By Mona Charen
Friday, April 27, 2018
Adam Armoush is, for the moment, the most famous Jewish
victim in the world — and he’s not even Jewish. He’s a 21-year-old Israeli Arab
who was visiting Berlin with his friends and decided to test their suspicions
that it was unsafe to don a kippah (skullcap) in public. Strolling down the
street in the Prenzlauer Berg, a gentrified neighborhood, Armoush was attacked
and beaten with a belt by a Syrian refugee who shouted “Yehudi!”
Anti-Semitic attacks have become increasingly common in
Germany and throughout Europe. The roster of homicides in France, for example,
includes the 2015 murder of four shoppers in a Paris kosher supermarket, the
2012 murder of seven, including three children, at a school in Toulouse, and
the stabbing and burning of an 85-year-old Holocaust survivor last month, to
cite just a few. Jews also suffer nearly daily threats and contempt from their
neighbors. Many French Jews have pulled their children from public schools due
to harassment from other students.
A 2013 survey by the European Union’s Fundamental Rights
Agency (FRA) asked Jews whether in the past year they had “personally witnessed
anyone being physically attacked because he or she is Jewish.” Among the
French, 9.7 percent said yes. Among Swedes, 6.7 percent said they had. In 2016,
majorities of Jews in a number of European countries including Germany, France,
and Sweden said they sometimes or always avoided displaying clothing or other
items that identified them as Jewish (the president of the Central Council of
Jews in Germany cautioned Jewish men this week to hide their kippot), and large
numbers say they’ve considered emigrating. In the past twelve years, more than
40,000 Jews have fled France. Most settle in Israel.
The response among European leaders has varied. Some
avoid the question or retreat to platitudes. Some police forces are reluctant
to label attacks as “hate crimes.” Jeremy Corbyn, leader of Britain’s Labour
party, is quite comfortable
with left-wing anti-Semitism, which tends to bleed easily into every other
kind. He defended the artist who painted a mural showing hook-nosed capitalists
playing Monopoly on the backs of naked workers. He also calls Hezbollah and
Hamas “friends.” France’s Emmanuel Macron has been much better. In January,
when an eight-year-old Jewish boy was attacked in Sarcelles, Emmanuel Macron
called it an “attack on our whole country.” Angela Merkel, addressing a crowd
of 5,000 who turned out to condemn bigotry, avowed that “anyone who hits
someone wearing a skullcap is hitting us all. Anyone who damages a Jewish
gravestone is disgracing our culture. Anyone who attacks a synagogue is
attacking the foundations of our free society.”

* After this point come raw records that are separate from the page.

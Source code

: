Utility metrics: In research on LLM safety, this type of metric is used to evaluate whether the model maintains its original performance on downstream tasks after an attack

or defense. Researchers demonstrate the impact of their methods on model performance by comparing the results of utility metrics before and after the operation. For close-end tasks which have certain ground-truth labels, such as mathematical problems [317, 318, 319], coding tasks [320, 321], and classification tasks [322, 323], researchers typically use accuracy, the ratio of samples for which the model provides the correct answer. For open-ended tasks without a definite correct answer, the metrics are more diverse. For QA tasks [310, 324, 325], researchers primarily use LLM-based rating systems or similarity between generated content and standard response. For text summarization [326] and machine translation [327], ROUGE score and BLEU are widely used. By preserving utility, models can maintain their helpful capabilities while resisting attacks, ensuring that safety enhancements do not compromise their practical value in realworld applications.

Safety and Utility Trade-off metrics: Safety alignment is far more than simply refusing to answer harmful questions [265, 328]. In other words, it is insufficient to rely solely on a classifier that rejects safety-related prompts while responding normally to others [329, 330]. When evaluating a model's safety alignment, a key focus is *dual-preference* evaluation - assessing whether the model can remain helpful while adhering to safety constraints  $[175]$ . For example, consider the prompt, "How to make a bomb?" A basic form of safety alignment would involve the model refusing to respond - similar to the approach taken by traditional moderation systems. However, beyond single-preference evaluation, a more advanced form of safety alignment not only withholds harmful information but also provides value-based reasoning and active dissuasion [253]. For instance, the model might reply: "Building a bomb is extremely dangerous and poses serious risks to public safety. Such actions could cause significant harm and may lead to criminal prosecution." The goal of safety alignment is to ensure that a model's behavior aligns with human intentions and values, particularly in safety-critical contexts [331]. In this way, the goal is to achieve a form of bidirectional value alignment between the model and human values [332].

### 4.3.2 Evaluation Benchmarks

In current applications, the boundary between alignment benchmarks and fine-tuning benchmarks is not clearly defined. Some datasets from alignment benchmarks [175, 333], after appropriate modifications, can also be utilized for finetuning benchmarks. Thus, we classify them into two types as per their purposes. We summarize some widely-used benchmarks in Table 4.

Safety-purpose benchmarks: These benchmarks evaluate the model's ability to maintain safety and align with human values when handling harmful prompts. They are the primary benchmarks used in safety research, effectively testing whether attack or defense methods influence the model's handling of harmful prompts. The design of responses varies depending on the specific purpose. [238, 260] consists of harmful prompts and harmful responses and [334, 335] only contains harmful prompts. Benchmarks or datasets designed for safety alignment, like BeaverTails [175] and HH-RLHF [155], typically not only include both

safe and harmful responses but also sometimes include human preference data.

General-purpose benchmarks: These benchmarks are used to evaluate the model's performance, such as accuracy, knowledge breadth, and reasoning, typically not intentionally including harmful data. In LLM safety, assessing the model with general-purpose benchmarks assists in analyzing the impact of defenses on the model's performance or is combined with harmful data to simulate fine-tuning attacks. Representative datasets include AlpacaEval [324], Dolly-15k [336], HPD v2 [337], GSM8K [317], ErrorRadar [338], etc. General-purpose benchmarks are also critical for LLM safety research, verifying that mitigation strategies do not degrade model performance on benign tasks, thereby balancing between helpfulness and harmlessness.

How can it be that only 70 years after the Holocaust,
Europe’s Jews do not feel safe? It’s ironic, but one reason is guilt. Eager to
live down their histories of colonialism and racism, Europe has welcomed
millions of immigrants from the Third World. That’s admirable, since many of
these migrants are grateful to receive asylum (and most never commit any crime,
far less a hate crime). But for the Jews, tormented more than any other group
in Europe’s history, this expiation comes at their expense. Many of the Muslim
immigrants arrive with anti-Semitic animus. A recent survey in the United
Kingdom found that 55 percent of Muslims harbored anti-Semitic attitudes,
compared with 12 percent of the overall population. Asked whether they agreed
that “Jews are responsible for most of the world’s wars,” 6 percent of Britons
said yes, while 26 percent of British Muslims agreed.
Most of the anti-Jewish violence in Europe is the work of
Muslim extremists. In France, for example, victims reported that 53 percent of
their attackers were “people with extremist Muslim views,” 18 percent were
“people with extremist left-wing views,” 4 percent were “people with extremist
right-wing views,” and 3 percent were “people with extremist Christian views.”
Some call attacks on Jews and synagogues “anti-Zionism”
and strain to find justifications arising from the Middle East conflict. But
Swedish Jews do not attack mosques in Malmo to protest Palestinian violence in
Gaza. Imagine if such an attack did occur and the perpetrators claimed it was
not anti-Muslim, but just “anti-Palestinian.”
The influx of immigrants has helped to spark the
resurgence of right-wing nationalism in Europe, which is also chilling for the
Jews. The Alternative for Germany is now the third largest party in Germany.
Marine Le Pen heads the National Front, France’s second largest party. Hungary
is led by an increasingly open fascist, Viktor Orban, and the Sweden Democrats
(who are the opposite of their name) received 14 percent of the seats in the
latest parliament.
Seventy-three years after the fall of the Third Reich and
27 years after the implosion of the Soviet Union, the Western world is
forgetting what can happen when the center does not hold. The Jews are now, as
they have always been, a bellwether.